Что ж, и тут кодекс чести. Ты гордился своим кодексом, почему же лишаешь ее права придерживаться своего. Да, в том-то и дело, что в частной жизни Рыльцев и моя жена и наверняка элегантнейший паркетчик Севастьяныч придерживаются вполне приемлемых норм человеческой морали. Но только лишь вступают в силу «сверхличностные» связи – контакт с государством, как возникает иной нравственный критерий. Точнее – критерий нравственности просто исчезает! Государство – это не верная подруга Нина. Тут просто некого стыдиться. Тут некому изменять. Некого предавать. Применима ли нравственность как понятие, скажем, к асфальту, по которому вы шагаете на работу.

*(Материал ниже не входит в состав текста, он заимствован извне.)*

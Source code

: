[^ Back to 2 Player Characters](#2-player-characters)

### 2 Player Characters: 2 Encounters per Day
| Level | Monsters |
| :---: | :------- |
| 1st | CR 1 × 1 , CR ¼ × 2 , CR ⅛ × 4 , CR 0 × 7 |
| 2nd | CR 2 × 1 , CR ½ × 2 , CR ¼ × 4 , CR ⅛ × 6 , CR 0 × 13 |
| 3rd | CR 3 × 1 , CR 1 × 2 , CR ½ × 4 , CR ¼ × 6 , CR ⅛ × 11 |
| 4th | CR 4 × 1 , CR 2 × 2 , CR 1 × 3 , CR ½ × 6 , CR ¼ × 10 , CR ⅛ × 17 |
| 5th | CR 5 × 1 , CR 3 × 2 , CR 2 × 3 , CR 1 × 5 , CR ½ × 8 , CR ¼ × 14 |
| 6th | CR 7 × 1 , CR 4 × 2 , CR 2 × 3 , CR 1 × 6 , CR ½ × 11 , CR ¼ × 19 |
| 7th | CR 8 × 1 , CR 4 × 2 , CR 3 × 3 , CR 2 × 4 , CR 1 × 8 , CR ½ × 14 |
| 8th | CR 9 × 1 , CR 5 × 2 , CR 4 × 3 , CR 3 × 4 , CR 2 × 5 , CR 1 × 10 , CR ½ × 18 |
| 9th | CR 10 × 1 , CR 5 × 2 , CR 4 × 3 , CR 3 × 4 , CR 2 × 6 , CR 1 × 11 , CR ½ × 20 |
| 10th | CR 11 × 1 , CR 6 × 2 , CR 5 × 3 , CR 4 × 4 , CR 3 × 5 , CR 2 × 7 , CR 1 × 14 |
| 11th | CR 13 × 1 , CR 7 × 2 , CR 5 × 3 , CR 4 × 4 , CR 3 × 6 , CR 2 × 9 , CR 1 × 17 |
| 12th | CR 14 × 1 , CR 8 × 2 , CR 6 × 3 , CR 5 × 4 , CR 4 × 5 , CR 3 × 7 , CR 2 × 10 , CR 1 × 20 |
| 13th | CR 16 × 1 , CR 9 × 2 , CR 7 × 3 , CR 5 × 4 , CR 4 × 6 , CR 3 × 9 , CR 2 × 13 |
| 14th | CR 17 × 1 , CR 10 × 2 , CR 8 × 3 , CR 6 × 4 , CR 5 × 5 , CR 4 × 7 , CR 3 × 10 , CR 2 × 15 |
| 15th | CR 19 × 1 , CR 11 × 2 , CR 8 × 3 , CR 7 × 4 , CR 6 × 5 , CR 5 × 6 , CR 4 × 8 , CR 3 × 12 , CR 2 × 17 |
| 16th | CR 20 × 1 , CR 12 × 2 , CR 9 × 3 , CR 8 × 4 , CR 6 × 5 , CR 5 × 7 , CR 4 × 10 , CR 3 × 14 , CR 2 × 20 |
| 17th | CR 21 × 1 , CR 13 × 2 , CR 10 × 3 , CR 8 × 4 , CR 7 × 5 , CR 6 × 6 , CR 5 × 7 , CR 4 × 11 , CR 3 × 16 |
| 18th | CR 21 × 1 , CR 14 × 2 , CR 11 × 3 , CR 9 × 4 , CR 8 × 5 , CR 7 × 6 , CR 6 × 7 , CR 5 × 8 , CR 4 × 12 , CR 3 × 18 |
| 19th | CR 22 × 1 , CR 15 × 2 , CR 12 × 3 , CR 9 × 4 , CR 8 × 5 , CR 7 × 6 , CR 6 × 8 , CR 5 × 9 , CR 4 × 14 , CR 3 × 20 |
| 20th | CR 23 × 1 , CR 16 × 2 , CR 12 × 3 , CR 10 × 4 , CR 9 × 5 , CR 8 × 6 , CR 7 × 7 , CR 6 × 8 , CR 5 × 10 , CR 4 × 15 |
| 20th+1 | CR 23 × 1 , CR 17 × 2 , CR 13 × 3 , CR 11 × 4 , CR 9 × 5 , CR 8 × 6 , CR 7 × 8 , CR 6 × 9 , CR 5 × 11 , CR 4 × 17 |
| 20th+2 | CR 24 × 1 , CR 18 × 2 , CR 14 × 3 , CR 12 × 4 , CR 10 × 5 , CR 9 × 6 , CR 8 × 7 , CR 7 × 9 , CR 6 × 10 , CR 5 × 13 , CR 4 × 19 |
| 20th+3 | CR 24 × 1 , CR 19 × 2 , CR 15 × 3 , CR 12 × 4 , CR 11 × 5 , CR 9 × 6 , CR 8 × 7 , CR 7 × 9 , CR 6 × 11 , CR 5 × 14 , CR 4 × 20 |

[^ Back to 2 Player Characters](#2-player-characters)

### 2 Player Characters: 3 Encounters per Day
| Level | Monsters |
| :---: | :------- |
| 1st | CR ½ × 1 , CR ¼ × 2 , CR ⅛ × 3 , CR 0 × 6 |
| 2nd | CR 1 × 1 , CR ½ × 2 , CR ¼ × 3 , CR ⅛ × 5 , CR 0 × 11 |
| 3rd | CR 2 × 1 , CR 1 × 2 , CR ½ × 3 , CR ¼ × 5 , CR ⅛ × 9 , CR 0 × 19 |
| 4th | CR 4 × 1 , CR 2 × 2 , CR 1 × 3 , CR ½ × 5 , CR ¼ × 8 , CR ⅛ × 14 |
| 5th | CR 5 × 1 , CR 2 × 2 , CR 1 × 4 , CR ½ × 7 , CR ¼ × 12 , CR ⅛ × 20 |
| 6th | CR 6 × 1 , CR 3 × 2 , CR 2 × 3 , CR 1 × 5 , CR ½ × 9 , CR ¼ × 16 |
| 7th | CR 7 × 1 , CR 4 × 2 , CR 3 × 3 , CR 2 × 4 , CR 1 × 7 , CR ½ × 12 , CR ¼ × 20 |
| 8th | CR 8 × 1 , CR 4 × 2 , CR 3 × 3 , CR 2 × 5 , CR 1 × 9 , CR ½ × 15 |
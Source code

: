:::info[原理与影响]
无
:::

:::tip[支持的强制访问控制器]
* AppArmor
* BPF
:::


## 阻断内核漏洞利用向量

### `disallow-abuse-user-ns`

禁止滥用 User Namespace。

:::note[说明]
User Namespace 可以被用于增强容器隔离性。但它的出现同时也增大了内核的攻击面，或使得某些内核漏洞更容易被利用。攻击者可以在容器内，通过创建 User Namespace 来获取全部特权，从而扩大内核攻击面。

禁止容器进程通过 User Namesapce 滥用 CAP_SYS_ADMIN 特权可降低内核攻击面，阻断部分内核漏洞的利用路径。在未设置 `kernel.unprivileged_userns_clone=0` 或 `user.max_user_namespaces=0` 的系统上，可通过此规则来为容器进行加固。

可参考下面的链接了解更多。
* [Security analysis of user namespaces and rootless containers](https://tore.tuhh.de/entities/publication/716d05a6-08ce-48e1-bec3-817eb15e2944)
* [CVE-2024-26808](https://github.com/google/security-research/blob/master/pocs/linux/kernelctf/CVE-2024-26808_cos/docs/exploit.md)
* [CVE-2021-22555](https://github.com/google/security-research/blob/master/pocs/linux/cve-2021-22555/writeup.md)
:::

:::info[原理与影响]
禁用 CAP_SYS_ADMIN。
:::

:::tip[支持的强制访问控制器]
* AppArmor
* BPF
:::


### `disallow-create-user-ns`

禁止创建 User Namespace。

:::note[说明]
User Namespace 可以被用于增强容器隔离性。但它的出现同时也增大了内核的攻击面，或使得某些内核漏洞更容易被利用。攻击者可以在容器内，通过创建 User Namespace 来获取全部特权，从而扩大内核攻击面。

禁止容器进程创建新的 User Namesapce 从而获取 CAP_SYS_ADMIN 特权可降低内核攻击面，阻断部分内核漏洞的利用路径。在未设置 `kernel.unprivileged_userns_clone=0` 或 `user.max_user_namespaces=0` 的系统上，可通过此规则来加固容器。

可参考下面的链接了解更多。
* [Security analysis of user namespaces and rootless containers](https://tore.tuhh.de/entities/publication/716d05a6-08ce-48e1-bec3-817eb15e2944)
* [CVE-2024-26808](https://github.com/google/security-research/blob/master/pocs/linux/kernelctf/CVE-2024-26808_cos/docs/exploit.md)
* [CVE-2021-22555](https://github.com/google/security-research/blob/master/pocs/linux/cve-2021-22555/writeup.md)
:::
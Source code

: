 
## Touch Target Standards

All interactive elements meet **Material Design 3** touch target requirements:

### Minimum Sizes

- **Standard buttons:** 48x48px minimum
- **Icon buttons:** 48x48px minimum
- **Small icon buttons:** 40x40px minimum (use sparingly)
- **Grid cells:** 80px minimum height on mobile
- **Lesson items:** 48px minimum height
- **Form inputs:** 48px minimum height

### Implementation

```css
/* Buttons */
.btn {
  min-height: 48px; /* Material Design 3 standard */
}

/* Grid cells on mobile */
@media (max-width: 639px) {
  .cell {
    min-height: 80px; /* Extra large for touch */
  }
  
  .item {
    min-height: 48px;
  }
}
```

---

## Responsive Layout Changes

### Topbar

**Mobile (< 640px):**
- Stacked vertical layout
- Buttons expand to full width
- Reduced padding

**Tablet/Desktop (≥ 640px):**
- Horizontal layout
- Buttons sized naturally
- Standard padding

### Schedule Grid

Абсурд! Вот и Рыльцев: топчет себе пространство суши и правил движения не соблюдает – он их вырабатывает сам. Более того, повсеместно насаждает их. Деловой человек Рыльцев процветает в том пространстве, которое ограничено спросом и предложением, уровнем потребления моей Нины…

* * *

– Старик, если государство не способно снабдить абстрактного гражданина Н. кроссовками «Адидас», а я – способен, значит, я объективно полезен обществу, ибо я несу на своих плечах ту часть бытовых проблем, для которых на плечах государства места пока нет. Стало быть, я полезен и собственно государству. – Рыльцев отхлебывает кофе. – То же самое обстоит в любой области человеческой жизнедеятельности: левак быстрее и качественнее наладит тебе паркет, машину, деловой человек из-под земли достанет тебе джинсы к дню рождения дочери, автомобиль другу с Кавказа… Ты говоришь – воровство? Но ведь он не выбрасывает гвоздь, унесенный со стройки, на помойку, верно? Он в дело идет! Просто кратчайшим путем до потребителя доходит. Я даже разгружаю государство от ряда мелких операций! Иначе бы – я имею в виду, если бы я объективно был вреден, а не необходим, меня бы в бараний рог скрутили…

* * *

Будто магнитофонную ленту крутанули назад. Я слышу сладкое прихлебывание Рыльцева, его тихий, но твердый басок. Со странным чувством, близким к стыдливости, неловкости, слышу свой собственный голос. Я, конечно, опровергаю Владислава Ефимовича. Но этак холодновато, академически, словно беседуем мы на совершенно абстрактные темы. А речь-то о завуалированном преступлении. И преступник – передо мной! Я что-то объясняю ему, словно ребенку в переходном возрасте рассказываю откуда берутся дети. А все как раз наоборот – это Рыльцев держкт меня за наивного мальчика, испугавшегося вдруг мелькнувшей в завесе иллюзий реальности.

В тот день Рыльцев «уступил» Нине дубленку. Почему же я считал, что преступление завуалировано? Оно уже тогда было очевидно. Так отчего же я тогда не побежал в милицию, прокуратуру, народный контроль? Потому, что не было улик, доказательств? Не в этом дело. Так в чем же?